First, let us lay out the rationale against a player signing an extension, using Howard as an example. By playing at least three years with the Orlando Magic without clearing waivers or changing teams as a free agent, Howard qualified for the "Larry Bird Exception" under the CBA. When the Lakers acquired Howard in August, they also acquired his Bird rights, which qualify Howard for a five-year deal worth a 7.5 percent raise annually if he waits to sign a new contract with the Lakers next July.
If Howard signed an extension with the Lakers today, he would still be eligible for 7.5 percent yearly raises, but he could only receive four years — including the season remaining on his contract. The result is therefore a net loss of not one, but two seasons for Howard, since he would only be able to re-sign with the Lakers for three years beyond this one. (The listed maximum salary for a player with Howard's service time for 2012-13 is $16.4 million, but because of a stipulation that the first year of a free agent's new contract cannot be less than 105 percent of his previous salary, Howard would make at least $20.5 million in the first year of his new deal.)

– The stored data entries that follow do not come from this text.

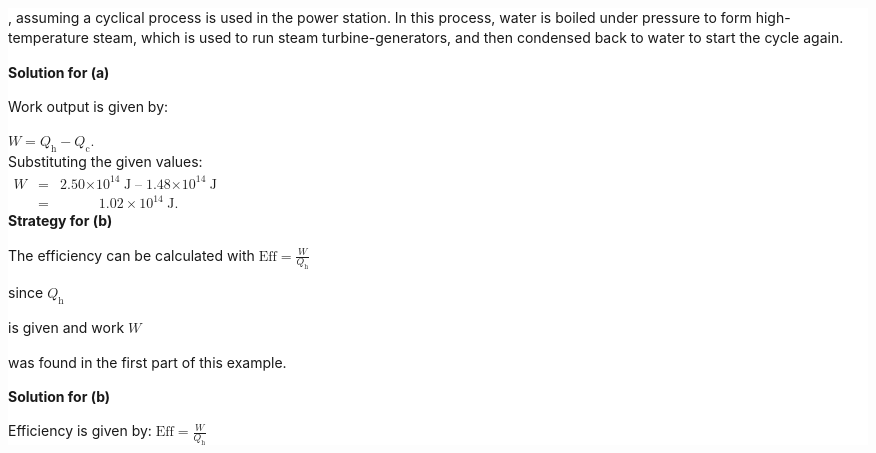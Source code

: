 , assuming a cyclical process is used in the power station. In this process, water is boiled under pressure to form high-temperature steam, which is used to run steam turbine-generators, and then condensed back to water to start the cycle again.

**Solution for (a)**

Work output is given by:

<div data-type="equation" id="eip-29">
<math xmlns="http://www.w3.org/1998/Math/MathML"><semantics><mrow><mrow><mrow><mrow><mi>W</mi><mo stretchy="false">=</mo><mrow><msub><mi>Q</mi><mrow><mtext>h</mtext></mrow></msub><mo stretchy="false">−</mo><msub><mi>Q</mi><mrow><mtext>c</mtext></mrow></msub></mrow></mrow></mrow><mrow><mtext>.</mtext></mrow></mrow><mrow /></mrow><annotation encoding="StarMath 5.0"> size 12{W=Q rSub { size 8{h} } - Q rSub { size 8{c} } } {}</annotation></semantics></math>
</div>
Substituting the given values:

<div data-type="equation" id="eip-957">
<math xmlns="http://www.w3.org/1998/Math/MathML"> <semantics> <mrow> <mrow> <mtable columnalign="left"> <mtr><mtd> <mi>W</mi></mtd> <mtd> <mo stretchy="false">=</mo></mtd> <mtd> <mrow> <mrow> <mrow> <mrow> <mn>2</mn> </mrow> <mtext>.</mtext> <mtext>50</mtext> <mi>×</mi> <msup> <mtext>10</mtext> <mrow> <mtext>14</mtext> </mrow> </msup><mspace width="0.25em" /> <mrow> <mtext>J</mtext> <mo stretchy="false">–</mo> <mn>1</mn> </mrow> <mtext>.</mtext> <mtext>48</mtext> <mi>×</mi> <msup> <mtext>10</mtext> <mrow> <mtext>14</mtext> </mrow> </msup><mspace width="0.25em" /> <mtext>J</mtext> </mrow> </mrow> <mrow /> </mrow></mtd> </mtr> <mtr><mtd /> <mtd> <mo>=</mo></mtd> <mtd> <mrow> <mn>1</mn> <mtext>.</mtext> <mtext>02</mtext> <mo>×</mo> <msup> <mtext>10</mtext> <mrow> <mtext>14</mtext> </mrow> </msup><mspace width="0.25em" /> <mtext>J</mtext> <mtext>.</mtext> <mrow /> </mrow></mtd> </mtr> </mtable> <mrow /> </mrow> </mrow> <annotation encoding="StarMath 5.0">alignl { stack { size 12{W=2 "." "50"´"10" rSup { size 8{"14"} } " J" +- 1 "." "48"´"10" rSup { size 8{"14"} } " J"} {} # =1 "." "02"´"10" rSup { size 8{"14"} } " J" "." {} } } {}</annotation> </semantics> </math>
</div>
<strong> Strategy for (b)</strong>

The efficiency can be calculated with <math xmlns="http://www.w3.org/1998/Math/MathML"><semantics><mrow><mrow><mrow><mstyle fontstyle="italic"><mrow><mtext>Eff</mtext></mrow></mstyle><mo stretchy="false">=</mo><mfrac><mi>W</mi><msub><mi>Q</mi><mrow><mtext>h</mtext></mrow></msub></mfrac></mrow></mrow><mrow /></mrow><annotation encoding="StarMath 5.0"> size 12{ ital "Eff"= { {W} over {Q rSub { size 8{h} } } } } {}</annotation></semantics></math>

 since <math xmlns="http://www.w3.org/1998/Math/MathML"><semantics><mrow><mrow><msub><mi>Q</mi><mrow><mtext>h</mtext></mrow></msub></mrow><mrow /></mrow><annotation encoding="StarMath 5.0"> size 12{Q rSub { size 8{h} } } {}</annotation></semantics></math>

 is given and work <math xmlns="http://www.w3.org/1998/Math/MathML"><semantics><mrow><mrow><mi>W</mi></mrow><mrow /></mrow><annotation encoding="StarMath 5.0"> size 12{W} {}</annotation></semantics></math>

 was found in the first part of this example.

**Solution for (b)**

Efficiency is given by: <math xmlns="http://www.w3.org/1998/Math/MathML"><semantics><mrow><mrow><mrow><mstyle fontstyle="italic"><mrow><mtext>Eff</mtext></mrow></mstyle><mo stretchy="false">=</mo><mfrac><mi>W</mi><msub><mi>Q</mi><mrow><mtext>h</mtext></mrow></msub></mfrac></mrow></mrow><mrow /></mrow><annotation encoding="StarMath 5.0"> size 12{ ital "Eff"= { {W} over {Q rSub { size 8{h} } } } } {}</annotation></semantics></math>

Now that we have laid out why it makes sense for Howard to wait until the end of the season to sign, we have to acknowledge the elephant in the room. Howard's back was obviously in rough shape when he tottered off the court in Philadelphia on April 7. He was in the worst pain of his life, he said, and he did not appear in another game for the Magic. Howard has been remarkably durable in his career, having missed only seven games in six years entering last season, so there is reason to assume he will recover from the offseason procedure and be ready to play in at least one or two preseason games, as he has promised.
Yet for anyone who remembers the swift decline of Vin Baker or Shawn Kemp, Howard's waiting game is at least a little perilous. Good will abounds between Howard and the Lakers at the moment. The Lakers would no doubt love to sign Howard to an extension now, as would the Sixers with Bynum, not only to provide stability but because L.A. general manager Mitch Kupchak and Sixers president Rod Thorn likely are still a little bit drunk with excitement over their big trade. The teams have not had a chance to see the players' maladies close-up, and a season's worth of seeing Howard or Bynum make regular trips to the trainer's room could dampen that enthusiasm.
Even if a serious injury sidelined either player for most of the season, some team will probably toss a maximum contract his way next offseason. Less than two years after crying poor during the lockout, an owner would figure out a way to coerce his front office in to using the team's cap space on damaged goods. Howard, Bynum or any other player could still be leaving money on the table, however, because if they sign with a team other than their own, the maximum allowable contract decreases to four years with a 4.5 percent yearly raise. Plus, the new team would not own their Bird rights, so the team could not exceed the salary cap to sign them.
If we were the agents for Howard, Bynum or Curry, we probably would advise our clients to do exactly what they are doing. Suffer through your multimillion-dollar deal for this year, we would say, and expect a mega-multimillion-dollar deal next year. But keep in mind that this is still professional sports, where a player's sole asset is his body, and that risk always exists — in some players more than others.